Spiriva had an unusual marketing strategy when it came out: I was told (while eating a free lunch) it was a great drug, but could take a very long time to show benefit: therefore, give it to patients for 6 months before concluding lack of benefit. A six month trial cost the patient about $1,000.
Six months before seeing benefit in COPD? That sounded dodgy to me. The similar drug ipratropium had showed benefit quickly. Thankfully, I chose not to prescribe it.

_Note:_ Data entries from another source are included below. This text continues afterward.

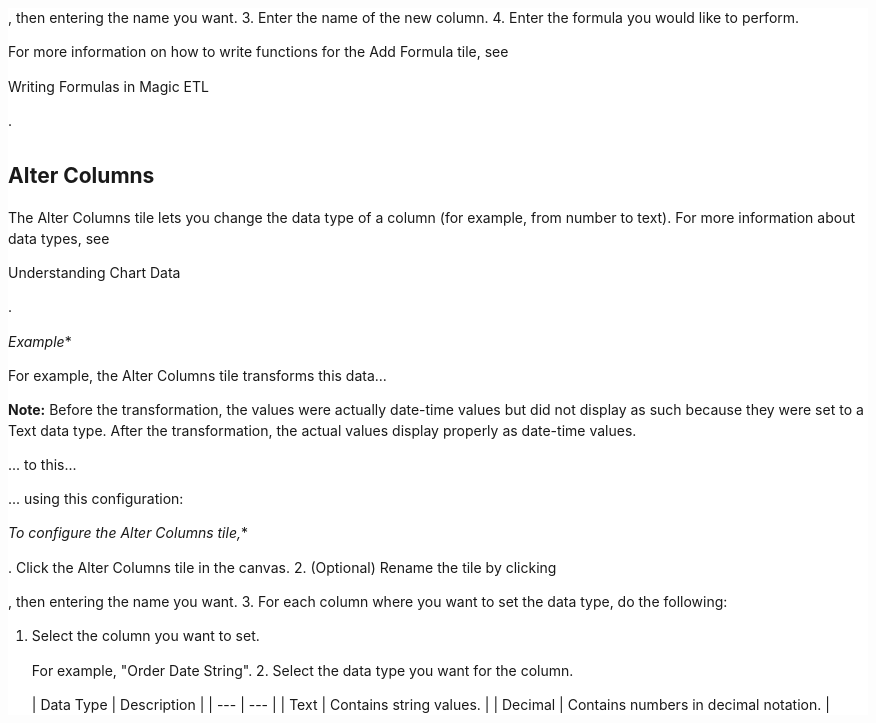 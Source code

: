 , then entering the name you want.
3. Enter the name of the new column.
4. Enter the formula you would like to perform.

For more information on how to write functions for the Add Formula tile, see

Writing Formulas in Magic ETL

.


 Alter Columns
---------------


 The Alter Columns tile lets you change the data type of a column (for example, from number to text). For more information about data types, see

Understanding Chart Data

.

*Example**

For example, the Alter Columns tile transforms this data...


**Note:**
 Before the transformation, the values were actually date-time values but did not display as such because they were set to a Text data type. After the transformation, the actual values display properly as date-time values.

... to this...

... using this configuration:

*To configure the Alter Columns tile,**

. Click the Alter Columns tile in the canvas.
2. (Optional) Rename the tile by clicking

, then entering the name you want.
3. For each column where you want to set the data type, do the following:

1. Select the column you want to set.


	 For example, "Order Date String".
	2. Select the data type you want for the column.


	|
	 Data Type
	  |
	 Description
	  |
	| --- | --- |
	|
	 Text
	  |
	 Contains string values.
	  |
	|
	 Decimal
	  |
	 Contains numbers in decimal notation.
	  |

Fast forward. After several years of papers questioning the drug’s safety, Curt Furberg et al. have published a meta-analysis in the BMJ, showing the drug increases the death rate in users. Using the low dose, there will be an estimated 1 excess death per year per 124 users, or a 52% overall increased risk of mortality in users:
Results Five randomised controlled trials were eligible for inclusion. Tiotropium mist inhaler was associated with a significantly increased risk of mortality (90/3686 v 47/2836; relative risk 1.52, 95% confidence interval, 1.06 to 2.16; P=0.02; I2=0%). Both 10 µg (2.15, 1.03 to 4.51; P=0.04; I2=9%) and 5 µg (1.46, 1.01 to 2.10; P=0.04; I2=0%) doses of tiotropium mist inhaler were associated with an increased risk of mortality. The overall estimates were not substantially changed by sensitivity analysis of the fixed effect analysis of the five trials combined using the random effects model (1.45, 1.02 to 2.07; P=0.04), limiting the analysis to three trials of one year’s duration each (1.50, 1.05 to 2.15), or the inclusion of additional data on tiotropium mist inhaler from another investigational drug programme (1.42, 1.01 to 2.00). The number needed to treat for a year with the 5 µg dose to see one additional death was estimated to be 124 (95% confidence interval 52 to 5682) based on the average control event rate from the long term trials.
Appropriately, the question is asked: why is this drug still on the market?